ACTION ITEM: Look below. Copy each line that has "multirow" in it.

╔══

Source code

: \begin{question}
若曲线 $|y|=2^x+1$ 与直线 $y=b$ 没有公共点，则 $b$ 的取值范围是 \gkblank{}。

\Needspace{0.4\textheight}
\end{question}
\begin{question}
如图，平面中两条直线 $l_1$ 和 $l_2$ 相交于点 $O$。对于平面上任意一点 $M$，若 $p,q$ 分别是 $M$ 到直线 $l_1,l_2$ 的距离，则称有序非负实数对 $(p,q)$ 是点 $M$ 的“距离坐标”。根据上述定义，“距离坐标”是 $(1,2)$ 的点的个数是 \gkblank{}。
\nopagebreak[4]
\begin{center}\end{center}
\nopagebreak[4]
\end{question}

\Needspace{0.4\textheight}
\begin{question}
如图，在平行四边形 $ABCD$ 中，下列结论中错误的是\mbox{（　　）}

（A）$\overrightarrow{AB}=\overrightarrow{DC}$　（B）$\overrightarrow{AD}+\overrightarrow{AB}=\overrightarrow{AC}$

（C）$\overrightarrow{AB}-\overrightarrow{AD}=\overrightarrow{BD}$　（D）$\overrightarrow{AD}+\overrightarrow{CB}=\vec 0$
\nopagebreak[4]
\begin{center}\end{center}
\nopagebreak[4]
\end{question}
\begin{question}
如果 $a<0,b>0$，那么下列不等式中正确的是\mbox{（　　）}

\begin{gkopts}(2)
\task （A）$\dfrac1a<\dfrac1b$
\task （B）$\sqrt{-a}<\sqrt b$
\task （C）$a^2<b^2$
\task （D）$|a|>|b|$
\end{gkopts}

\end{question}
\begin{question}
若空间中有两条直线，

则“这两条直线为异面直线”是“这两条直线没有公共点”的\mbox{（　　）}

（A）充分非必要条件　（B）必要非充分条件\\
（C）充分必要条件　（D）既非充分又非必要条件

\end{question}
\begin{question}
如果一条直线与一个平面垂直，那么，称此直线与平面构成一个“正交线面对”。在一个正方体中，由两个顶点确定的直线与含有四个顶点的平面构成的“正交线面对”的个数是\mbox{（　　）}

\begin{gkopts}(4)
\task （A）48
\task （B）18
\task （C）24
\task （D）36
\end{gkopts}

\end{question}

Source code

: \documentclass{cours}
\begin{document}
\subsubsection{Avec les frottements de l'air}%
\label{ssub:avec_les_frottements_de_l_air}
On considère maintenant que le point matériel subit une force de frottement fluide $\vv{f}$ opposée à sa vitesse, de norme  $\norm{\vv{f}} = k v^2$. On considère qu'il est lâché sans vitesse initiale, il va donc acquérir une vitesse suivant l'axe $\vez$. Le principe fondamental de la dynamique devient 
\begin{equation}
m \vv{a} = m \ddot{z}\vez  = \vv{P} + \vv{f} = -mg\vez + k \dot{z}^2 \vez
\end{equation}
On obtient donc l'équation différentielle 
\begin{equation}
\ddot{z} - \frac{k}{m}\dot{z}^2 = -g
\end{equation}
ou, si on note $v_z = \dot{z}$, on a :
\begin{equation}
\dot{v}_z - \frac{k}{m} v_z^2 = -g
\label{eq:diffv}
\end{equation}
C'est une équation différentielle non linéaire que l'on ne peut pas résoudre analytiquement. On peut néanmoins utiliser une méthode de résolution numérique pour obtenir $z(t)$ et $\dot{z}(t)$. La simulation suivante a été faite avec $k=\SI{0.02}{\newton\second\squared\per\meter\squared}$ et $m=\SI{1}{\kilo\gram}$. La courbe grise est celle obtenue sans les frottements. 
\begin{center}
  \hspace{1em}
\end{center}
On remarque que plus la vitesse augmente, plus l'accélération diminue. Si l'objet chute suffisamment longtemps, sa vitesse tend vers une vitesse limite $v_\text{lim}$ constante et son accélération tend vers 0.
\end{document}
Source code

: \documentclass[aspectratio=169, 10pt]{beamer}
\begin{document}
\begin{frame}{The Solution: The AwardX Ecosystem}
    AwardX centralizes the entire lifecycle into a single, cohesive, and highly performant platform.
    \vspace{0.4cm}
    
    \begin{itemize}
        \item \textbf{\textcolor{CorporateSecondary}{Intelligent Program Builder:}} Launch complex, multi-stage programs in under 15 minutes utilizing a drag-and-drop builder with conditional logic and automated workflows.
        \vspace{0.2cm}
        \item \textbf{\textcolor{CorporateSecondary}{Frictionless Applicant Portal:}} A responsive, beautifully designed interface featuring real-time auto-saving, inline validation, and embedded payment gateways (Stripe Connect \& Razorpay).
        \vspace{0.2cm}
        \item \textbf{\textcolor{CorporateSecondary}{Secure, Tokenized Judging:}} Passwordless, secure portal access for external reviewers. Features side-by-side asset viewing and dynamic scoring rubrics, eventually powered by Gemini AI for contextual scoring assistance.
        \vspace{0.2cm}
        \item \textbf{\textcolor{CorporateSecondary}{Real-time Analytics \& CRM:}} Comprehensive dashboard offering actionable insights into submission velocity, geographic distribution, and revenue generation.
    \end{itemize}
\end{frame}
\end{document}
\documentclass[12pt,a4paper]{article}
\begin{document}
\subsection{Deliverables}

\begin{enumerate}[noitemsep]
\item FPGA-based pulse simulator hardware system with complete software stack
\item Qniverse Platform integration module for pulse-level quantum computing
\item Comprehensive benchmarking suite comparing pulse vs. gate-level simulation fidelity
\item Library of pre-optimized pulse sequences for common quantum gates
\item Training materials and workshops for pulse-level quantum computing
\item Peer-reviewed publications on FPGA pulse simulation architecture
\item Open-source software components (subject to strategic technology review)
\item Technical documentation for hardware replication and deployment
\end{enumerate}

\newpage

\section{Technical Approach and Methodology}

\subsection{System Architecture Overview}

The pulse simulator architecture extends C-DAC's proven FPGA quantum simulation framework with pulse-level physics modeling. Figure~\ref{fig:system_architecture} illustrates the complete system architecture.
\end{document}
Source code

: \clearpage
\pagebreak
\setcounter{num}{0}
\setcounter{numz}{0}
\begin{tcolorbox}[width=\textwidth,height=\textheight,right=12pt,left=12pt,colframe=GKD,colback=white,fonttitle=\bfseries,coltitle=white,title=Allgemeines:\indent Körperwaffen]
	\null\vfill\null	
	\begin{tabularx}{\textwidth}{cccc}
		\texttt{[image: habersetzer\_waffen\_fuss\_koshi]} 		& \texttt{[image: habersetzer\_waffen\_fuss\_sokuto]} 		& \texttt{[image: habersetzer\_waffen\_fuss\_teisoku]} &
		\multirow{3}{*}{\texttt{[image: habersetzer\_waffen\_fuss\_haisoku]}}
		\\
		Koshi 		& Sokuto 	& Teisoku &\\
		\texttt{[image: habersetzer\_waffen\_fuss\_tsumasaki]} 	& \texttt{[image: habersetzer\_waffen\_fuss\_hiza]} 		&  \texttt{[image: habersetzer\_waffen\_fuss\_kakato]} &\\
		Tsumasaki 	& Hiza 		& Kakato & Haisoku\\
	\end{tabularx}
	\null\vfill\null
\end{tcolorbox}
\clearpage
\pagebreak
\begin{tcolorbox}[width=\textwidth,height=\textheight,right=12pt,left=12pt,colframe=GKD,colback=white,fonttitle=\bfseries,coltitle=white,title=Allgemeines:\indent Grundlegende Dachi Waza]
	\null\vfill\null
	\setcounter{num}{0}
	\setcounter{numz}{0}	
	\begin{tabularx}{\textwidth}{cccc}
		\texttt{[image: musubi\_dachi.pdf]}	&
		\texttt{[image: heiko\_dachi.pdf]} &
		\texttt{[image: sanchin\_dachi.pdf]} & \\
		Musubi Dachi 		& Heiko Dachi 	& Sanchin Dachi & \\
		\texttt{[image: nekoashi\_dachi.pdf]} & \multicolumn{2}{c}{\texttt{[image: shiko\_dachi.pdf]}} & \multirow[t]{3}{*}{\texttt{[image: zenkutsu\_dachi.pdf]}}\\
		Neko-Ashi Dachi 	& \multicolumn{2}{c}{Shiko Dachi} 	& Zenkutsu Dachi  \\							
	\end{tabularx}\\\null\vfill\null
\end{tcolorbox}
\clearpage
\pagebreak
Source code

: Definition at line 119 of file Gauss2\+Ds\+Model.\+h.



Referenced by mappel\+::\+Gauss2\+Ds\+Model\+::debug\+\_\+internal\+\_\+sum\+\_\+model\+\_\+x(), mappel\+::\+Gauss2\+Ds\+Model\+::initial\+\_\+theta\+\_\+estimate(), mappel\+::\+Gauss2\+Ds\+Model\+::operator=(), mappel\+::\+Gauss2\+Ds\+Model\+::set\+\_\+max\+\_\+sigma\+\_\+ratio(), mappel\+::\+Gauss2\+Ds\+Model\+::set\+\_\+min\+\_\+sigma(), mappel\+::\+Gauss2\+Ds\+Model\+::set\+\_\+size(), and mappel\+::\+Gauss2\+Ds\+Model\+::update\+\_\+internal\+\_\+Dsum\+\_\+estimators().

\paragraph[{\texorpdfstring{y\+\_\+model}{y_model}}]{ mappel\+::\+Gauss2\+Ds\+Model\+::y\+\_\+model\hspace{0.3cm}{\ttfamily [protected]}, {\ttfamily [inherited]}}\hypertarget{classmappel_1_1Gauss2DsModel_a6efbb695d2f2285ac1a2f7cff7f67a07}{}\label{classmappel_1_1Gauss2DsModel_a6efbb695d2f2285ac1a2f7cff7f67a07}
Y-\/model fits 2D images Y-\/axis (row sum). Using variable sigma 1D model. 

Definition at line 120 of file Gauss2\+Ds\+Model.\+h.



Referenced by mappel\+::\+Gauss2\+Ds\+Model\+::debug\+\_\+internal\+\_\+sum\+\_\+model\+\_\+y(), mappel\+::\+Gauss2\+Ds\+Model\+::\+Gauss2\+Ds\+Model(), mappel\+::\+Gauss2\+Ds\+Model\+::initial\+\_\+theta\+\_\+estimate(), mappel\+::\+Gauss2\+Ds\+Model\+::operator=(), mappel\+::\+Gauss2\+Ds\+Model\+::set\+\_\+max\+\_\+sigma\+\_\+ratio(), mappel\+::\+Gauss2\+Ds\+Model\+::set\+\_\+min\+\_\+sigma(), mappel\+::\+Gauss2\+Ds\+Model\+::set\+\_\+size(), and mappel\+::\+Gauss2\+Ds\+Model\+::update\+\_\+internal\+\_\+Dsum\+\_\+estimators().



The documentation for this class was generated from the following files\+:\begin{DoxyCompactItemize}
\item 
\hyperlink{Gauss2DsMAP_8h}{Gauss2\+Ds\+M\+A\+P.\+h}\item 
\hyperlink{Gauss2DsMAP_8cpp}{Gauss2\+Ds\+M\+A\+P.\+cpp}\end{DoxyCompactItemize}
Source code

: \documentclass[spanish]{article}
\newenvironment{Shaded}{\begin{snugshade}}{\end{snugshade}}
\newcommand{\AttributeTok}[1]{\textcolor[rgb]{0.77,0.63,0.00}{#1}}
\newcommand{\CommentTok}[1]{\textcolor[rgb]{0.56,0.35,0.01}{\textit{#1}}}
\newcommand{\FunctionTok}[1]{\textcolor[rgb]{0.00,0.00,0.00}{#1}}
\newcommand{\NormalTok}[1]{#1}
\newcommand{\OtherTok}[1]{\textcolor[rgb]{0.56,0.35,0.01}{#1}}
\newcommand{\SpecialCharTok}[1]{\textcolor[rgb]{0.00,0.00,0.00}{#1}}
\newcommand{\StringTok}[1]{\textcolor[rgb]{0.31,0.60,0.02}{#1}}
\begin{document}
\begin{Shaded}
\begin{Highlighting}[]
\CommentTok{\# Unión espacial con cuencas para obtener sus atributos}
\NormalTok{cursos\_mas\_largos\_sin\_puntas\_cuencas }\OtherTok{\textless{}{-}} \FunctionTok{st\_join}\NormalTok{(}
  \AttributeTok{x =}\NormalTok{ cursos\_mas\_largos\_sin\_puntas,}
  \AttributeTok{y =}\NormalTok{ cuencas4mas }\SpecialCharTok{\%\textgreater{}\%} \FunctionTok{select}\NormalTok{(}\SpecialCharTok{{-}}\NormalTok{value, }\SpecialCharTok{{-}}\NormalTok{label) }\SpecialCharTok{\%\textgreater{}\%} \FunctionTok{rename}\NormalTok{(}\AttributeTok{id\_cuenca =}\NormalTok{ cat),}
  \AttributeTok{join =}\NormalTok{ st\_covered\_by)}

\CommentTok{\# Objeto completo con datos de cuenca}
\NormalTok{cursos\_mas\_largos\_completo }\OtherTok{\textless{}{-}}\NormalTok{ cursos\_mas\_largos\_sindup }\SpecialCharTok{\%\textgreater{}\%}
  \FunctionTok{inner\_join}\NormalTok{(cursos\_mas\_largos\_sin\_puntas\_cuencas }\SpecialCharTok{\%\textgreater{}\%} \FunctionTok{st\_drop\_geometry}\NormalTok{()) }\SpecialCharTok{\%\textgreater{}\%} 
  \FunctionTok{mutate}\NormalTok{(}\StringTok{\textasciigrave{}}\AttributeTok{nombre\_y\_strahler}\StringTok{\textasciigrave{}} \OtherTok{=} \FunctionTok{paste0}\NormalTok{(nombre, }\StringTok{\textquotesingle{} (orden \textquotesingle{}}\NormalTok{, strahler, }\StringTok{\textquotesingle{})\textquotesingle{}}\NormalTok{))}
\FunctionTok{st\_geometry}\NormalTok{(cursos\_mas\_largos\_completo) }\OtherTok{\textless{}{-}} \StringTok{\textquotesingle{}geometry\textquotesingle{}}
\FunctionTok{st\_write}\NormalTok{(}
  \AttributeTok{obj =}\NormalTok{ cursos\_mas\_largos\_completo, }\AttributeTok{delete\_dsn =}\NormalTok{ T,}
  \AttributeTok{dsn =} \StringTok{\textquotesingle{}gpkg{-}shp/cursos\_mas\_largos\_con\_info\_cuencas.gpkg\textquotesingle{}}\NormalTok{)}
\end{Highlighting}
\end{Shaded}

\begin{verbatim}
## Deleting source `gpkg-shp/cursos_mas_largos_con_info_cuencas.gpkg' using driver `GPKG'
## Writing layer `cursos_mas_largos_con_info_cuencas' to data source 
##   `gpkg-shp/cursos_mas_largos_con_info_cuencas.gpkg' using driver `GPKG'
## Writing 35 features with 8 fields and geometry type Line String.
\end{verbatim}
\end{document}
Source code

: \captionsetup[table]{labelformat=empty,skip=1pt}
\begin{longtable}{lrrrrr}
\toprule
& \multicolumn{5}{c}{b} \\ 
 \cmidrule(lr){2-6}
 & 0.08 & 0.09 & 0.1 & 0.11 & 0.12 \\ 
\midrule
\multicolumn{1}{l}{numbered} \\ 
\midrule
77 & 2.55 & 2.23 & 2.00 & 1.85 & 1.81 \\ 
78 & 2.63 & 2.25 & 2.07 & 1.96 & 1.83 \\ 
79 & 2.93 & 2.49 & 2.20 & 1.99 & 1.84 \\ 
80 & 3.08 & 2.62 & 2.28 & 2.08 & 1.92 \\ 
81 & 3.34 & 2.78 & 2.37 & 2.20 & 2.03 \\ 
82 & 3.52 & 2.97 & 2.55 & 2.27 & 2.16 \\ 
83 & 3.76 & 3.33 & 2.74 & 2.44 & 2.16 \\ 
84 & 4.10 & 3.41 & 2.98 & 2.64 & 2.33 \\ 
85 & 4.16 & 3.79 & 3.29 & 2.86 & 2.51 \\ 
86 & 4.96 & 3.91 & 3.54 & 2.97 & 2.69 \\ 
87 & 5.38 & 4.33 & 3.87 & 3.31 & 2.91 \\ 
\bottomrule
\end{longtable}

╚══

YOUR SOLUTION:
		\multirow{3}{*}{\texttt{[image: habersetzer\_waffen\_fuss\_haisoku]}}
		\texttt{[image: nekoashi\_dachi.pdf]} & \multicolumn{2}{c}{\texttt{[image: shiko\_dachi.pdf]}} & \multirow[t]{3}{*}{\texttt{[image: zenkutsu\_dachi.pdf]}}\\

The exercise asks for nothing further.